Upper thermal limit experiments on Romanchella perrieri

UTLs were measured in R. perrieri on heated panels from two sites to evaluate whole animal acclimation. The sites were North Cove and South Cove, described earlier. The animals were taken from the same panels in South Cove that were used as a source for P. stalagmia for the transcriptome experiments. One heated settlement panel was used for each of the UTL experiments at each temperature, for each site (total of 6 panels), with 25 animals evaluated per panel (total of 150 animals in the experiment). Heated and non-heated panels (one each of control, +1, +2) from the South Cove/aquarium and North Cove sites colonised by R. perrieri were transferred to a 60-L jacketed tank with aerated sea water at the same temperature as the ambient sea water (0 °C) and connected to a thermocirculator (Grant Instruments Ltd, Cambridge, UK). The temperature was raised at 1 °C h−1 with the temperature limit of each animal noted when they no longer responded to tactile stimuli35, i.e., did not retract into their exoskeleton, when touched with a dissecting needle seeker. UTL data were non-normal, even after transformations, so non-parametric statistical tests were used to analyse the data. A Mann–Whitney test verified that both the South Cove and North Cove data could be combined (P = 0.0896). A Kruskal–Wallis test was used to investigate if there was an effect of temperature on UTL compared with panel treatment and Mann–Whitney tests were subsequently used on these data to identify significance between panel treatments.

Population genetic analyses

Transcripts generated for the expression analyses were used in this analysis. Default parameters were used for all programmes unless specified.

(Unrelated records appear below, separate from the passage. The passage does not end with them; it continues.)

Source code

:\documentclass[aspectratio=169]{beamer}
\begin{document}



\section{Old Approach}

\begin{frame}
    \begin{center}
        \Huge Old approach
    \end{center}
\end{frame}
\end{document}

Supertranscripts were generated from the assembled transcriptome using the script ‘Trinity_gene_splice_modeler.py’ provided with Trinity (version 2.5.0)48. Trimmed and filtered reads were aligned to the supercontigs using STAR (version 2.5.2b)66. Potential PCR duplicates were marked using Picard tools MarkDuplicates. In accordance with GATK67 best practices, reads with split mappings were split into separate reads in the BAM files using GATK (version 3.7) tool SplitNCigarReads with parameters: -rf ReassignOneMappingQuality -RMQF 255 -RMQT 60 -U ALLOW_N_CIGAR_READS. Local realignment around indels was performed using GATK tools RealignerTargetCreator and IndelRealigner. A single pileup file was generated from the nine BAM files using samtools68 mpileup (version 1.3) with the parameters ‘-B -q 20-Q30’. These parameters result in bases with a base quality phred score of less than 30, and an alignment quality of less than 20, being discarded. A single ‘.sync’ file was generated from the pileup file using ‘mpileup2sync.jar’ from PoPoolation2 (ref. 69) (version 1.201).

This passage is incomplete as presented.